Bia Gouveia : Carlos Henrique, compartilho da crítica em relação às semanas de planejamento. A experiência tem mostrado que as mudanças são promovidas quando há uma estrutura permanente de formação nas escolas, em que os coordenadores e professores se debruçam sobre sua prática, articulando os novos estudos aos seus contextos de trabalho.
Outro diz: Sou professora do primeiro ano em uma escola publica. A direção da escola quer todos os alunos alfabetizados até o final do ano. Eu acho que deveríamos levar em conta o tempo de cada aluno. O que você acha?
O papo está muito bom, mas precisamos terminar.
Bia Gouveia: estar alfabetizado significa ler com autonomia e ter compreendido o funcionamento do sistema alfabético. Uma criança que começa o processo de aprendizagem aos 6 e precisa estar alfabetizada aos 7 é muito diferente daquela que inicia aos 6 e pode estar alfabetizada aos 8. É um tempo precioso para viver boas experiências com leitura e escrita.
Chegou a hora de encerrar. Beatriz, você pode se despedir?
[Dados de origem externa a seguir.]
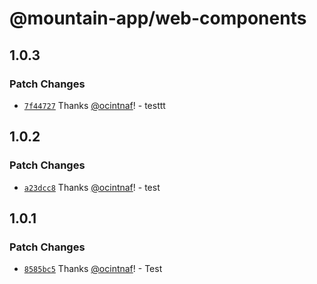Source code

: # @mountain-app/web-components

## 1.0.3

### Patch Changes

- [`7f44727`](https://github.com/mountain-app/web-components/commit/7f44727397d922a65be67fdfe2b8e8c2655dcaab) Thanks [@ocintnaf](https://github.com/ocintnaf)! - testtt

## 1.0.2

### Patch Changes

- [`a23dcc8`](https://github.com/mountain-app/web-components/commit/a23dcc82e6b0d21c1b410002c8e31e2f8e810234) Thanks [@ocintnaf](https://github.com/ocintnaf)! - test

## 1.0.1

### Patch Changes

- [`8585bc5`](https://github.com/mountain-app/web-components/commit/8585bc5da2d9061fe368c6d1acc93384d5c4266a) Thanks [@ocintnaf](https://github.com/ocintnaf)! - Test
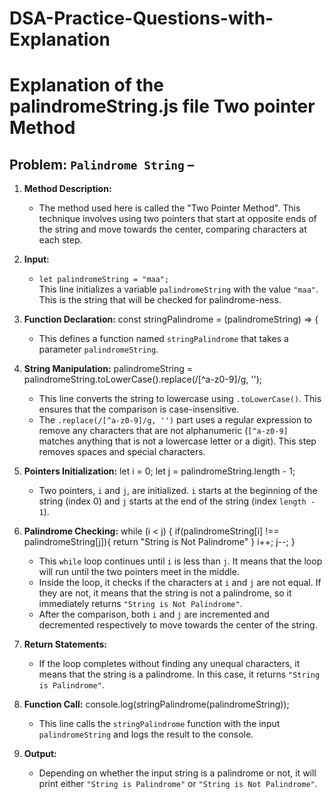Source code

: # DSA-Practice-Questions-with-Explanation

# Explanation of the palindromeString.js file Two pointer Method

## Problem: `Palindrome String` –

1. **Method Description:**

   - The method used here is called the "Two Pointer Method". This technique involves using two pointers that start at opposite ends of the string and move towards the center, comparing characters at each step.

2. **Input:**

   - `let palindromeString = "maa";`  
     This line initializes a variable `palindromeString` with the value `"maa"`. This is the string that will be checked for palindrome-ness.

3. **Function Declaration:**
   const stringPalindrome = (palindromeString) => {

   - This defines a function named `stringPalindrome` that takes a parameter `palindromeString`.

4. **String Manipulation:**
   palindromeString = palindromeString.toLowerCase().replace(/[^a-z0-9]/g, '');

   - This line converts the string to lowercase using `.toLowerCase()`. This ensures that the comparison is case-insensitive.
   - The `.replace(/[^a-z0-9]/g, '')` part uses a regular expression to remove any characters that are not alphanumeric (`[^a-z0-9]` matches anything that is not a lowercase letter or a digit). This step removes spaces and special characters.

5. **Pointers Initialization:**
   let i = 0;
   let j = palindromeString.length - 1;

   - Two pointers, `i` and `j`, are initialized. `i` starts at the beginning of the string (index 0) and `j` starts at the end of the string (index `length - 1`).

6. **Palindrome Checking:**
   while (i < j) {
   if(palindromeString[i] !== palindromeString[j]){
   return "String is Not Palindrome"
   }
   i++;
   j--;
   }

   - This `while` loop continues until `i` is less than `j`. It means that the loop will run until the two pointers meet in the middle.
   - Inside the loop, it checks if the characters at `i` and `j` are not equal. If they are not, it means that the string is not a palindrome, so it immediately returns `"String is Not Palindrome"`.
   - After the comparison, both `i` and `j` are incremented and decremented respectively to move towards the center of the string.

7. **Return Statements:**

   - If the loop completes without finding any unequal characters, it means that the string is a palindrome. In this case, it returns `"String is Palindrome"`.

8. **Function Call:**
   console.log(stringPalindrome(palindromeString));

   - This line calls the `stringPalindrome` function with the input `palindromeString` and logs the result to the console.

9. **Output:**
   - Depending on whether the input string is a palindrome or not, it will print either `"String is Palindrome"` or `"String is Not Palindrome"`.
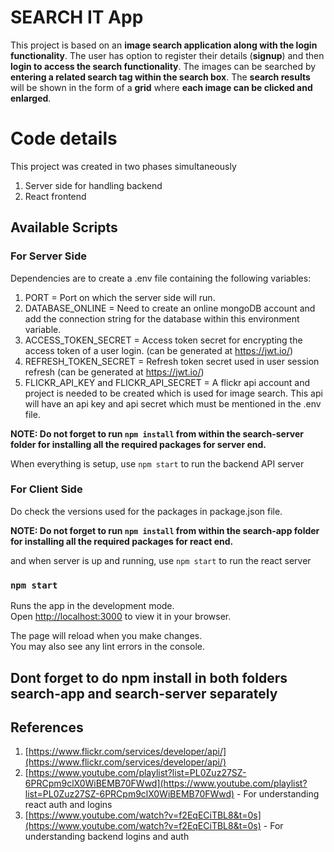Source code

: # SEARCH IT App

This project is based on an **image search application along with the login functionality**. The user has option to register their details (**signup**) and then **login to access the search functionality**.
The images can be searched by **entering a related search tag within the search box**. The **search results** will be shown in the form of a **grid** where **each image can be clicked and enlarged**.

# Code details 

This project was created in two phases simultaneously
1. Server side for handling backend
2. React frontend
 
## Available Scripts

### For Server Side
Dependencies are to create a .env file containing the following variables:
1. PORT = Port on which the server side will run.
2. DATABASE_ONLINE = Need to create an online mongoDB account and add the connection string for the database within this environment variable.
3. ACCESS_TOKEN_SECRET = Access token secret for encrypting the access token of a user login. (can be generated at https://jwt.io/)
4. REFRESH_TOKEN_SECRET = Refresh token secret used in user session refresh (can be generated at https://jwt.io/)
5. FLICKR_API_KEY and FLICKR_API_SECRET = A flickr api account and project is needed to be created which is used for image search. This api will have an api key and api secret which must be mentioned in the .env file. 

**NOTE: Do not forget to run `npm install` from within the search-server folder for installing all the required packages for server end.**

When everything is setup, use `npm start` to run the backend API server 

### For Client Side
Do check the versions used for the packages in package.json file. 

**NOTE: Do not forget to run `npm install` from within the search-app folder for installing all the required packages for react end.** 

and when server is up and running,
use `npm start` to run the react server

### `npm start`

Runs the app in the development mode.\
Open [http://localhost:3000](http://localhost:3000) to view it in your browser.

The page will reload when you make changes.\
You may also see any lint errors in the console.

## Dont forget to do npm install in both folders search-app and search-server separately

## References

1. [https://www.flickr.com/services/developer/api/](https://www.flickr.com/services/developer/api/)
2. [https://www.youtube.com/playlist?list=PL0Zuz27SZ-6PRCpm9clX0WiBEMB70FWwd](https://www.youtube.com/playlist?list=PL0Zuz27SZ-6PRCpm9clX0WiBEMB70FWwd) - For understanding react auth and logins
3. [https://www.youtube.com/watch?v=f2EqECiTBL8&t=0s](https://www.youtube.com/watch?v=f2EqECiTBL8&t=0s) - For understanding backend logins and auth
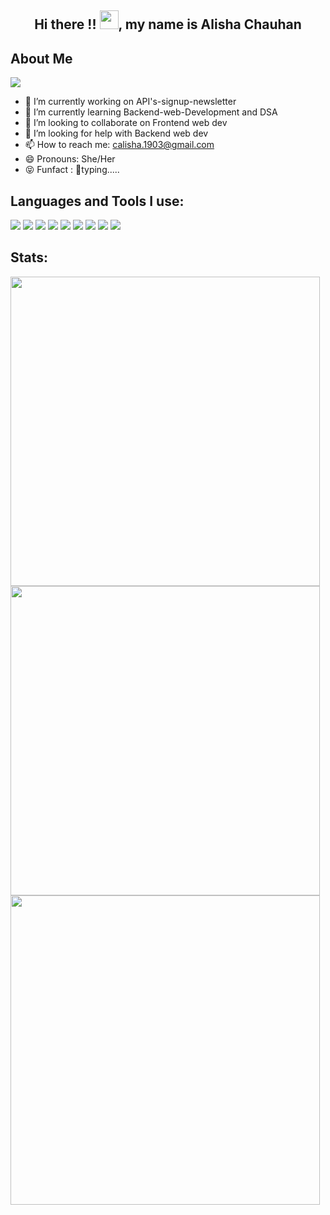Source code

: 

<h2 align = "center"> Hi there !! <img src="https://raw.githubusercontent.com/MartinHeinz/MartinHeinz/master/wave.gif" width="30px">, my name is Alisha Chauhan </h2>

## About Me
![](https://komarev.com/ghpvc/?username=alishaac&color=ff69b4)
- 🔭 I’m currently working on API's-signup-newsletter
- 🌱 I’m currently learning Backend-web-Development and DSA 
- 👯 I’m looking to collaborate on Frontend web dev
- 🤔 I’m looking for help with Backend web dev
- 📫 How to reach me: calisha.1903@gmail.com
- 😄 Pronouns: She/Her
- 😝 Funfact : 🤔typing.....


## Languages and Tools I use:
<img src="https://img.icons8.com/color/48/000000/c-programming.png"/> <img src="https://img.icons8.com/color/48/000000/c-plus-plus-logo.png"/> <img src="https://img.icons8.com/color/48/000000/html-5--v1.png"/> <img src="https://img.icons8.com/color/48/000000/css3.png"/> <img src="https://img.icons8.com/color/48/000000/bootstrap.png"/> <img src="https://img.icons8.com/color/48/000000/git.png"/> <img src="https://img.icons8.com/fluency/48/000000/github.png"/> <img src="https://img.icons8.com/color/48/000000/visual-studio-code-2019.png"/>
<img src="https://img.icons8.com/color/50/000000/javascript--v1.png"/>

## Stats: 
<img width="495px" src="https://github-readme-stats.vercel.app/api?username=alishaac&show_icons=true&theme=nightowl&hide_border=false&include_all_commits=true&hide_title=false" /> 
<img width="495px" src="https://github-readme-stats.vercel.app/api/top-langs/?username=alishaac&layout=compact&theme=nightowl&hide_border=false&hide_title=true" />
<img width ="495px" src="https://github-readme-streak-stats.herokuapp.com/?user=alishaac&theme=nightowl"/>

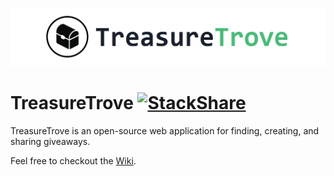 ![](logo.png)

# TreasureTrove [![StackShare](http://img.shields.io/badge/tech-stack-0690fa.svg?style=flat)](https://stackshare.io/sabo2k/treasuretrove)

TreasureTrove is an open-source web application for finding, creating, and sharing giveaways.

Feel free to checkout the <a href="https://github.com/ivandukov/TreasureTrove/wiki">Wiki</a>.
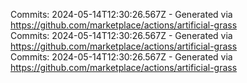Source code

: Commits: 2024-05-14T12:30:26.567Z - Generated via https://github.com/marketplace/actions/artificial-grass
<br>
Commits: 2024-05-14T12:30:26.567Z - Generated via https://github.com/marketplace/actions/artificial-grass
<br>
Commits: 2024-05-14T12:30:26.567Z - Generated via https://github.com/marketplace/actions/artificial-grass
<br>
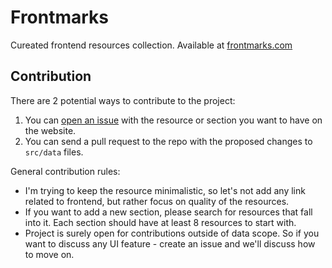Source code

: # Frontmarks

Cureated frontend resources collection.
Available at [frontmarks.com](https://frontmarks.com)

## Contribution

There are 2 potential ways to contribute to the project:

1. You can [open an issue](https://github.com/BananaBobby/frontmarks/issues/new) with the resource or section you want to have on the website.
2. You can send a pull request to the repo with the proposed changes to `src/data` files.

General contribution rules:

- I'm trying to keep the resource minimalistic, so let's not add any link related to frontend, but rather focus on quality of the resources.
- If you want to add a new section, please search for resources that fall into it. Each section should have at least 8 resources to start with.
- Project is surely open for contributions outside of data scope. So if you want to discuss any UI feature - create an issue and we'll discuss how to move on.
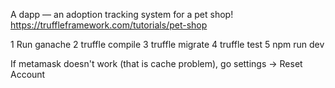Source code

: A dapp — an adoption tracking system for a pet shop!
https://truffleframework.com/tutorials/pet-shop

1 Run ganache
2 truffle compile
3 truffle migrate
4 truffle test
5 npm run dev

If metamask doesn't work (that is cache problem), go settings -> Reset Account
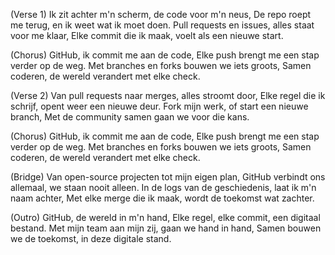 (Verse 1)
Ik zit achter m'n scherm, de code voor m'n neus,
De repo roept me terug, en ik weet wat ik moet doen.
Pull requests en issues, alles staat voor me klaar,
Elke commit die ik maak, voelt als een nieuwe start.

(Chorus)
GitHub, ik commit me aan de code,
Elke push brengt me een stap verder op de weg.
Met branches en forks bouwen we iets groots,
Samen coderen, de wereld verandert met elke check.

(Verse 2)
Van pull requests naar merges, alles stroomt door,
Elke regel die ik schrijf, opent weer een nieuwe deur.
Fork mijn werk, of start een nieuwe branch,
Met de community samen gaan we voor die kans.

(Chorus)
GitHub, ik commit me aan de code,
Elke push brengt me een stap verder op de weg.
Met branches en forks bouwen we iets groots,
Samen coderen, de wereld verandert met elke check.

(Bridge)
Van open-source projecten tot mijn eigen plan,
GitHub verbindt ons allemaal, we staan nooit alleen.
In de logs van de geschiedenis, laat ik m'n naam achter,
Met elke merge die ik maak, wordt de toekomst wat zachter.

(Outro)
GitHub, de wereld in m'n hand,
Elke regel, elke commit, een digitaal bestand.
Met mijn team aan mijn zij, gaan we hand in hand,
Samen bouwen we de toekomst, in deze digitale stand.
Bia Gouveia : além de não ter esta meta tão enrijecida no primeiro ano, é preciso considerar os diferentes saberes que os alunos apresentam aos professores.
Bia Gouveia: Agradeço às perguntas que promoveram mais um espaço de reflexão e discussão para esta questão essencial. Desejo um ótimo ano de trabalho a todos!
Agradecemos a participação de todos neste bate-papo!